This Agreement shall terminate on the date set forth in any notice issued pursuant to this Section.

10.4

Additional Remedies For Breach: If the Reseller defaults in the observance or performance of any of its obligations under this Agreement, Sony may, in its sole discretion, by giving the Reseller notice thereof: (a) suspend doing business with the Reseller under all or any of the Schedules; or, (b) terminate one or more of the Schedules; or, (c) curtail or suspend the Resellers privileges under any promotional incentives, and/or suspend or terminate the Resellers participation in other programs Sony announces in connection herewith.

10.5

Effect of Termination: Upon the termination of this Agreement, Sony may, in its sole discretion, by giving the Reseller notice thereof, immediately terminate any other agreements which may then be in effect between Sony and the Reseller Such right of termination shall be in addition to and, to the extent necessary, supersede any right of termination which may be provided for in any of such other agreements.

10.6

Set-Off: If the Reseller defaults in the observance or performance of any of its obligations under this Agreement or any other agreement(s) with Sony, then Sony may, in its sole discretion, set off against any monies due and owing the Reseller such sum or sums of money due and owing from the Reseller to Sony.






10.7

Cessation of Representation as Authorized Reseller: Upon the expiration or termination of this Agreement or the termination of a Schedule, the Reseller shall immediately remove and discontinue all displays, signs and decals of Sony’s trademarks and service marks related to the affected Products. cease to represent itself as an authorized Reseller of Sony with respect to the Products and otherwise desist from all conduct or representations which might lead its customers or the public to believe that the Reseller continues to be authorized by Sony to sell the Products; provided, however, that the Reseller may, in accordance with the applicable terms and conditions of this Agreement, sell the Products which shall be in its inventory on the date of any such termination or expiration which Sony has not repurchased pursuant to Article IV, Section 11.0.

10.8

Surviving Obligations and Limitations: Neither the expiration nor termination of this Agreement nor the termination of any other agreements which may then be in effect between Sony and the Reseller shall release either party from the obligation to pay any monies that may be owing to the other party or operate to discharge any liability that had been incurred by either party prior to any such expiation or termination.

10.9

Order Procedure After Notice of Termination: During the period between Sony giving the Reseller notice of this Agreement’s or a Schedule’s termination and the effective date of such termination, all the Resellers orders not then fulfilled and all new Reseller orders for the affected Products which are accepted by Sony will be shipped to the Reseller only on a cash in advance basis.
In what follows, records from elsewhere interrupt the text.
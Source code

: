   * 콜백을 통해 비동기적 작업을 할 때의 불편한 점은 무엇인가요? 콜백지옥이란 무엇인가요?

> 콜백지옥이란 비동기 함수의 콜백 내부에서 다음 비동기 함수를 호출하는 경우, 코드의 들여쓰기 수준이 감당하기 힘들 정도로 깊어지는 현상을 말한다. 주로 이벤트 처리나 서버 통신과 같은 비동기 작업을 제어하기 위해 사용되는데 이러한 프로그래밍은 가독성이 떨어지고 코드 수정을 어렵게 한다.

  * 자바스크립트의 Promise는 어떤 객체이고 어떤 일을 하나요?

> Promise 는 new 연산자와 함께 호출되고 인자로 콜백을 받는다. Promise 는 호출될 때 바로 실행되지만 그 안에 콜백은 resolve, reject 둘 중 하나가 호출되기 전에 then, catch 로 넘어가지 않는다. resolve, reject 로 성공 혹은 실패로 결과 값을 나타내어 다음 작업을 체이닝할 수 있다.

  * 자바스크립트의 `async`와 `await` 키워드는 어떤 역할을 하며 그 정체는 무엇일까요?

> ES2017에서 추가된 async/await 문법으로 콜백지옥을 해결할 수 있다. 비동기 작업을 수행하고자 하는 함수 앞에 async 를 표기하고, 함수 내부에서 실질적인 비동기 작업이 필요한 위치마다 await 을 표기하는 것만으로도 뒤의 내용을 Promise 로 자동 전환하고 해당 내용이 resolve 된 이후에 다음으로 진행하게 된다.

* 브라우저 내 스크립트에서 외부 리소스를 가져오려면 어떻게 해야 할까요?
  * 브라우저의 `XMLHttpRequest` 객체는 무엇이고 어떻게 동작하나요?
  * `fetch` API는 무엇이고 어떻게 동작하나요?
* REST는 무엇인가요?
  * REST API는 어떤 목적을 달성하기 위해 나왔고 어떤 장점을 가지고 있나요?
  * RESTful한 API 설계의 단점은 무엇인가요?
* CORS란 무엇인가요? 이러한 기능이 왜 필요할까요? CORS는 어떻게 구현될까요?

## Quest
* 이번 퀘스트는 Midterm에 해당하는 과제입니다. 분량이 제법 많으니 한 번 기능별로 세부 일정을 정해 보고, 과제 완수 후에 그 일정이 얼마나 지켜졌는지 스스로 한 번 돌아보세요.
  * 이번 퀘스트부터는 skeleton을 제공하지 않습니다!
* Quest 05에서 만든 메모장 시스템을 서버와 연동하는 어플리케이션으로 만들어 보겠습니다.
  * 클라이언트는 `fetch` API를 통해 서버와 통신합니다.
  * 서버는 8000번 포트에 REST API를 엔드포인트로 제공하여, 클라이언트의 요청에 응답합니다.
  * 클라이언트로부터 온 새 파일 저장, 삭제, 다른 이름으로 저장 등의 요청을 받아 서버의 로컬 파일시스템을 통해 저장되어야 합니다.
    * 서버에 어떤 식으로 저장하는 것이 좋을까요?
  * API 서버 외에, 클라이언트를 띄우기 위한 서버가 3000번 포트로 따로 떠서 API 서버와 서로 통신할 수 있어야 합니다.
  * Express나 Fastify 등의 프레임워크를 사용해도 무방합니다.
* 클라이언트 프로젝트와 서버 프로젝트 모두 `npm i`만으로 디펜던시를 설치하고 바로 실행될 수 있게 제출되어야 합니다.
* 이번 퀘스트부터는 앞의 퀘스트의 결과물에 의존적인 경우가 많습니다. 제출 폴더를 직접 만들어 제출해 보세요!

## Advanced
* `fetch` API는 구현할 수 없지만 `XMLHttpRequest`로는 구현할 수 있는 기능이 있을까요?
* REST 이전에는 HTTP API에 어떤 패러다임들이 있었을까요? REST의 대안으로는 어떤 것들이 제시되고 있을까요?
SECTION 11.0:  SONY’S OPTION TO REPURCHASE PRODUCTS

Upon the expiration a termination of this Agreement or the termination of a Schedule, Sony may, in its sole discretion, repurchase from the Reseller any of the Products remaining in the Reseller’s inventory at the lesser of the then prevailing price or the price paid therefor by the Reseller. To enable Sony to determine if it will repurchase any of the affected Products, the Reseller shall, within five (5) days after the effective date of such expiration or termination, submit to Sony a written list of all the affected Products by model and serial number. Within a reasonable period of time after Sony’s receipt of such list the Reseller will permit Sony to inspect such inventory; and within ten (10) days after completion of such inspection, Sony will give the Reseller notice of the affected Products it elects to purchase. Upon receipt of Sony’s notice, the Reseller will deliver th e specified Products freight prepaid to a carrier designated by Sony. Payment of the repurchase price will be made to the Reseller either by: (a) the issuance of a credit against any indebtedness of the Reseller to Sony; or, (b) if the repurchase price exceeds such indebtedness, by payment of such excess to the Remitter within thirty (30) days after the delivery of the Products to Sony.


SECTION 12.0:  SERVICE

The Reseller shall have no authority to, and may not, perform or offer to perform service under Sony’s limited warranties for the Products except as provided in a schedule or unless and until it has entered into a separate written agreement with Sony permitting the same.


SECTION 13.0:  AUDIT

For the purpose of verifying compliance by the Reseller with the provisions of and obligations contemplated by this Agreement and any programs Sony announces in connection herewith, the Reseller shell provide Sony and its representatives full access to, and permit Sony to make copes of a abstracts from, the books and records of the Reseller relating to the Products sold by Sony to Reseller and allow Sony to audit such books and records at reasonable intervals. Pending the completion of any such audit, Sony will have the right to delay shipments of the Products to the Reseller.


SECTION 14.0:  NOTICES

14.1

Change In Status: The Reseller shall give Sony immediate notice in writing of: (a) any transaction affecting the ownership of ten percent (10%) or more of the Resellers capital stock, or any significant portion of the Resellers assets, if the Reseller is a corporation; or, (b) any change in the respective interests of the partners, if the Reseller is a partnership; or, (c) any transaction affecting the ownership of any part of the business, if the Reseller is an individual proprietorship; or, (d) any change to the legal structure of the Reseller’s business.

14.2

Change In Name or Address of the Reseller: The Reseller shall give Sony immediate notice in writing of any change in the: (a) name of the Reseller; or, (b) address of the Resellers principal office from that first set forth above.

14.3

Method of Transmission: My notices given under this Agreement shall be given in writing and will be deemed to have been sufficiently given when delivered by hand or sent by facsimile transmission (which is acknowledged by the recipient), overnight courier service or by certified or registered mail, postage and other charges prepaid, to the parties at the addresses first above written or as subsequently changed by notice duly given. The date of mailing or other transmission of any written notice will be deemed the date on which such notice is given unless otherwise specified in the notice.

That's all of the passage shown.